Answer (Steve Brine)

Since the announcement in 2015 of the intention to allow local authorities (LAs) to retain 100% of their income from business rates, officials at the Department of Health have held regular discussions on the implications for LA public health funding and services with their counterparts in the Department for Communities and Local Government and with representative bodies. We expect these discussions to continue and have already confirmed that the ring-fenced public health grant for LAs will stay in place for the remainder of 2017/18 and for 2018/19. Any proposed changes to the regulations prescribing particular services or steps will be subject to public consultation.

27 Jun 2017, 10:34 a.m. Public Health: Finance Mrs Sharon Hodgson

Question

To ask the Secretary of State for Health, what discussions his Department has had with the Department of Communities and Local Government on the future administration of the public health grant.

Answer (Steve Brine)

Since the announcement in 2015 of the intention to allow local authorities (LAs) to retain 100% of their income from business rates, officials at the Department of Health have held regular discussions on the implications for LA public health funding and services with their counterparts in the Department for Communities and Local Government and with representative bodies. We expect these discussions to continue and have already confirmed that the ring-fenced public health grant for LAs will stay in place for the remainder of 2017/18 and for 2018/19. Any proposed changes to the regulations prescribing particular services or steps will be subject to public consultation.

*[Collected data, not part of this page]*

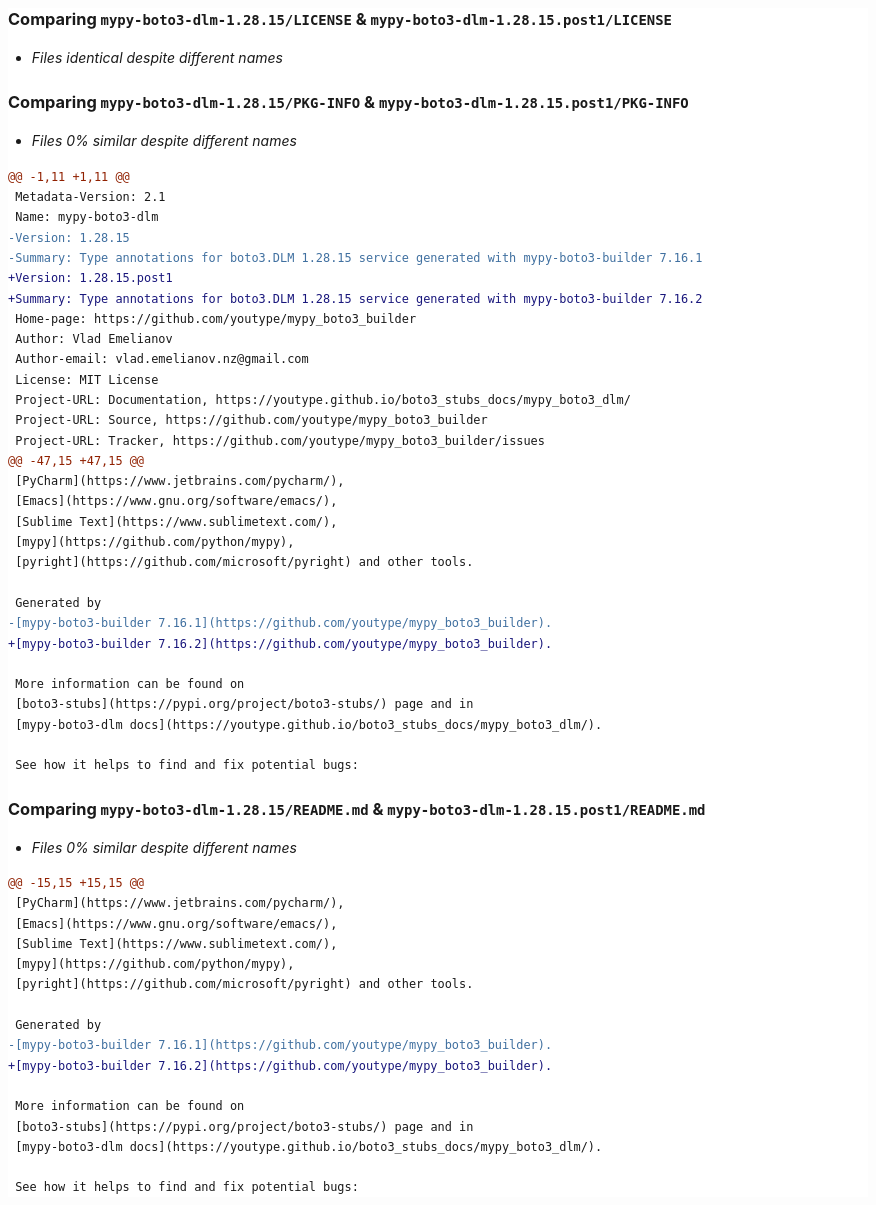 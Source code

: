 ### Comparing `mypy-boto3-dlm-1.28.15/LICENSE` & `mypy-boto3-dlm-1.28.15.post1/LICENSE`

 * *Files identical despite different names*

### Comparing `mypy-boto3-dlm-1.28.15/PKG-INFO` & `mypy-boto3-dlm-1.28.15.post1/PKG-INFO`

 * *Files 0% similar despite different names*

```diff
@@ -1,11 +1,11 @@
 Metadata-Version: 2.1
 Name: mypy-boto3-dlm
-Version: 1.28.15
-Summary: Type annotations for boto3.DLM 1.28.15 service generated with mypy-boto3-builder 7.16.1
+Version: 1.28.15.post1
+Summary: Type annotations for boto3.DLM 1.28.15 service generated with mypy-boto3-builder 7.16.2
 Home-page: https://github.com/youtype/mypy_boto3_builder
 Author: Vlad Emelianov
 Author-email: vlad.emelianov.nz@gmail.com
 License: MIT License
 Project-URL: Documentation, https://youtype.github.io/boto3_stubs_docs/mypy_boto3_dlm/
 Project-URL: Source, https://github.com/youtype/mypy_boto3_builder
 Project-URL: Tracker, https://github.com/youtype/mypy_boto3_builder/issues
@@ -47,15 +47,15 @@
 [PyCharm](https://www.jetbrains.com/pycharm/),
 [Emacs](https://www.gnu.org/software/emacs/),
 [Sublime Text](https://www.sublimetext.com/),
 [mypy](https://github.com/python/mypy),
 [pyright](https://github.com/microsoft/pyright) and other tools.
 
 Generated by
-[mypy-boto3-builder 7.16.1](https://github.com/youtype/mypy_boto3_builder).
+[mypy-boto3-builder 7.16.2](https://github.com/youtype/mypy_boto3_builder).
 
 More information can be found on
 [boto3-stubs](https://pypi.org/project/boto3-stubs/) page and in
 [mypy-boto3-dlm docs](https://youtype.github.io/boto3_stubs_docs/mypy_boto3_dlm/).
 
 See how it helps to find and fix potential bugs:
```

### Comparing `mypy-boto3-dlm-1.28.15/README.md` & `mypy-boto3-dlm-1.28.15.post1/README.md`

 * *Files 0% similar despite different names*

```diff
@@ -15,15 +15,15 @@
 [PyCharm](https://www.jetbrains.com/pycharm/),
 [Emacs](https://www.gnu.org/software/emacs/),
 [Sublime Text](https://www.sublimetext.com/),
 [mypy](https://github.com/python/mypy),
 [pyright](https://github.com/microsoft/pyright) and other tools.
 
 Generated by
-[mypy-boto3-builder 7.16.1](https://github.com/youtype/mypy_boto3_builder).
+[mypy-boto3-builder 7.16.2](https://github.com/youtype/mypy_boto3_builder).
 
 More information can be found on
 [boto3-stubs](https://pypi.org/project/boto3-stubs/) page and in
 [mypy-boto3-dlm docs](https://youtype.github.io/boto3_stubs_docs/mypy_boto3_dlm/).
 
 See how it helps to find and fix potential bugs:
```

27 Jun 2017, 10:33 a.m. Pregnancy: Smoking Mrs Sharon Hodgson

Question

To ask the Secretary of State for Health, what steps his Department is taking to reduce smoking amongst pregnant women.

Answer (Steve Brine)

The Government is committed to reducing smoking prevalence in pregnant women and will be publishing its new Tobacco Control Plan for England shortly. This will aim to reduce smoking prevalence generally and includes actions to reduce smoking during pregnancy.

Public Health England continues to work closely with NHS England to increase the number of women having a smoke-free pregnancy through a variety of initiatives. This is a key priority within NHS England’s Maternity Transformation Programme and a key action to reduce stillbirths and meet the Secretary of State’s ambition to halve the number of stillbirths by 2030, and to reduce stillbirths by 20% by 2020.

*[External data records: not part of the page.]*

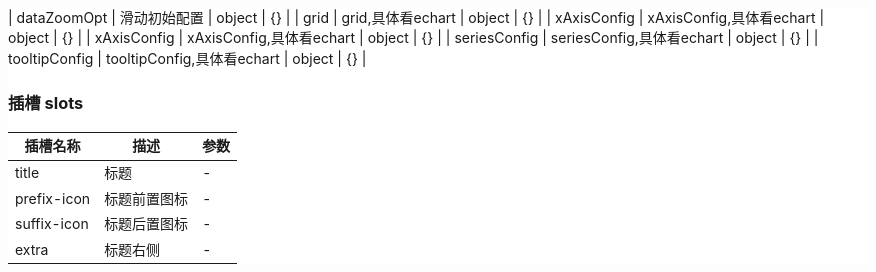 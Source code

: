 | dataZoomOpt | 滑动初始配置 | object     | {}      |
| grid | grid,具体看echart | object     | {}      |
| xAxisConfig | xAxisConfig,具体看echart | object     | {}      |
| xAxisConfig | xAxisConfig,具体看echart | object     | {}      |
| seriesConfig | seriesConfig,具体看echart | object     | {}      |
| tooltipConfig | tooltipConfig,具体看echart | object     | {}      |

### 插槽 slots

| 插槽名称    | 描述               | 参数 |
| ----------- | ------------------ | ---- |
| title       | 标题               | -    |
| prefix-icon | 标题前置图标       | -    |
| suffix-icon | 标题后置图标       | -    |
| extra       | 标题右侧 | -    |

27 Jun 2017, 10:23 a.m. Nutrition Mrs Sharon Hodgson

Question

To ask the Secretary of State for Health, when the timescales on the new nutrient profile model will be published; and for what reasons the publications of those timescales has been delayed.

Answer (Steve Brine)

The revised timeline for the review of the nutrient profiling model was published on gov.uk on 30 March 2017 and is available to view here:

https://www.gov.uk/government/collections/review-of-the-nutrient-profiling-model

The revised timescales are set to ensure that the options for the review of the nutrient profiling model are fully considered through a transparent process and will uphold the latest government recommendations for sugar and fibre.

The review of the nutrient profiling model is due to be completed by June 2018.

26 Jun 2017, 2:01 p.m. Tobacco Mrs Sharon Hodgson

Question

To ask the Secretary of State for Health, when his Department plans to publish the updated Tobacco Control Plan; and if he will make a statement.

Answer (Steve Brine)

The Government is developing a new tobacco control plan, which will be published shortly.

26 Jun 2017, 1:21 p.m. Abortion Mrs Sharon Hodgson

Question

To ask the Secretary of State for Health, what the Government's policy is on changing the law on abortion in (a) England and Wales and (b) Northern Ireland.

Answer (Jackie Doyle-Price)

As with other matters of conscience, abortion is an issue on which the Government adopts a neutral stance and allows Members to vote according to their moral, ethical or religious beliefs.

The Abortion Act does not apply to Northern Ireland. Health, and by extension abortion law in Northern Ireland, is a transferred matter and is the responsibility of Northern Ireland Executive Ministers.